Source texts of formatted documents
»»

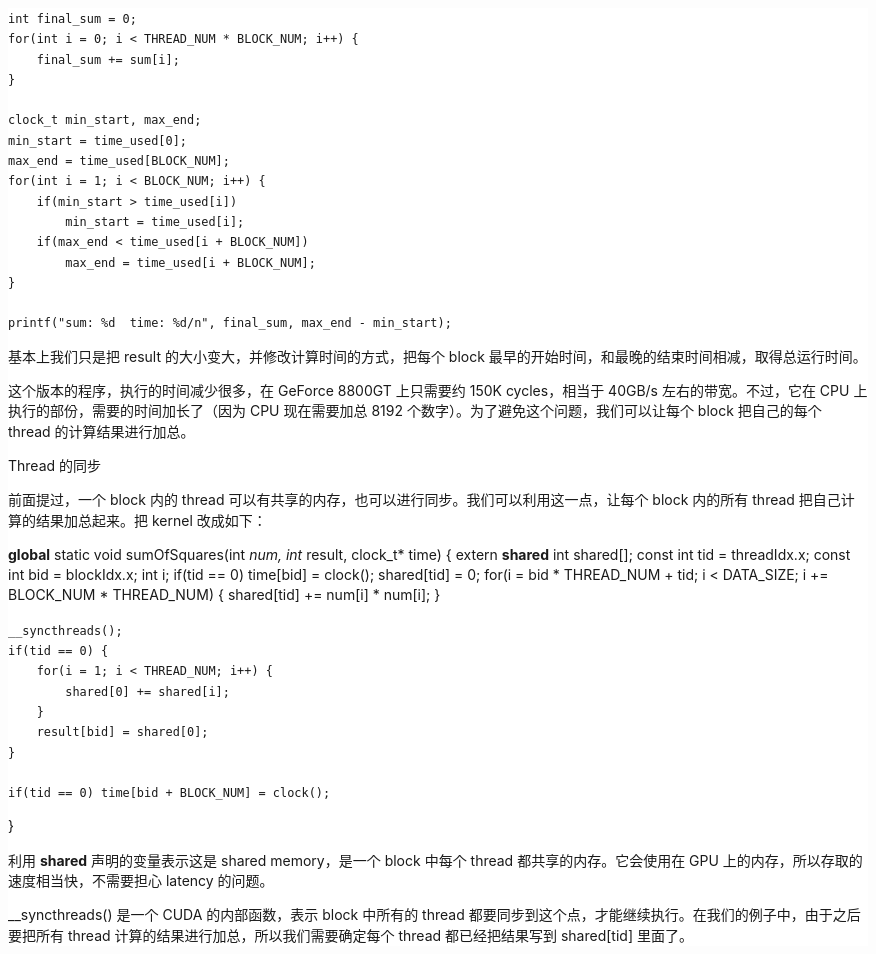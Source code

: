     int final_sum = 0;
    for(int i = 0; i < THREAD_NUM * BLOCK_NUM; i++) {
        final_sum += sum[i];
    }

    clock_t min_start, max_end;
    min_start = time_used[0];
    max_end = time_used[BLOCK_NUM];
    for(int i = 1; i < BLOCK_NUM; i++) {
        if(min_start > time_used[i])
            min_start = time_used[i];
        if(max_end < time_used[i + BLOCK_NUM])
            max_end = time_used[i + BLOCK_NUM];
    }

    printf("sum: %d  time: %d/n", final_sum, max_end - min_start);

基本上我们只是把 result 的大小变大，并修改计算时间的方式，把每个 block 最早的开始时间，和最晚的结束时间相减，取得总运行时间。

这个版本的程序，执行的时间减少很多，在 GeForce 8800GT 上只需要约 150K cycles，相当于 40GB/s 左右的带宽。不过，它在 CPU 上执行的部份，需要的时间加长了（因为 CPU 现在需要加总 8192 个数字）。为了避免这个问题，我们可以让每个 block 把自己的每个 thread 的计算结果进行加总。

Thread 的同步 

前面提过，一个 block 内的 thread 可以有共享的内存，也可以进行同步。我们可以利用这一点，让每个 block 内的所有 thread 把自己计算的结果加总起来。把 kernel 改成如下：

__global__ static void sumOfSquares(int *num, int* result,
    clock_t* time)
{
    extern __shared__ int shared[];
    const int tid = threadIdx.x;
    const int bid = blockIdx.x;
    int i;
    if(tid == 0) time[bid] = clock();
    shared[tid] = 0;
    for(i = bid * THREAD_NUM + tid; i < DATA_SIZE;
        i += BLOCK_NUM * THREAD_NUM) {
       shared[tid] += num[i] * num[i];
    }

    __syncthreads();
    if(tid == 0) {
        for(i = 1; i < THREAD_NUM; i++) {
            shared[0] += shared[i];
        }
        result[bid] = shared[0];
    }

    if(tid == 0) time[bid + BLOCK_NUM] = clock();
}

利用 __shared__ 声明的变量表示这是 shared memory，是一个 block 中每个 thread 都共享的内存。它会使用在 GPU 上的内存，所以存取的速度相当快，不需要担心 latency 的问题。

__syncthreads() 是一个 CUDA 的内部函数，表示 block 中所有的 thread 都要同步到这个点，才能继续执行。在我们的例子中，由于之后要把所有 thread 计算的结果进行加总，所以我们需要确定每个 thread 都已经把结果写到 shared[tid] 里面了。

««
»»

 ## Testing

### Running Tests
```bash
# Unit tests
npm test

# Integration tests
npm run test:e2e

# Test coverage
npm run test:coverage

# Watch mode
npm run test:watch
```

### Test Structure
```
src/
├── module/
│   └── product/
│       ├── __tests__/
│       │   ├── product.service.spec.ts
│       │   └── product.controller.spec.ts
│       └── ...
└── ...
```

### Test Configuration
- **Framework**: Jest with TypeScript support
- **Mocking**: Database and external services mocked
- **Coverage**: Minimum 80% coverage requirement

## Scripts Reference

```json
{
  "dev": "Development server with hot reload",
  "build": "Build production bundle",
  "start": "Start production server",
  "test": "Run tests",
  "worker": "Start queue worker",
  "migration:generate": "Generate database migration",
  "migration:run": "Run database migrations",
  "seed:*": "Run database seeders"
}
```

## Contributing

««

- _What you have to do_
For the word "spec", return every line of the records that holds it.

- _Response_
│       │   ├── product.service.spec.ts
│       │   └── product.controller.spec.ts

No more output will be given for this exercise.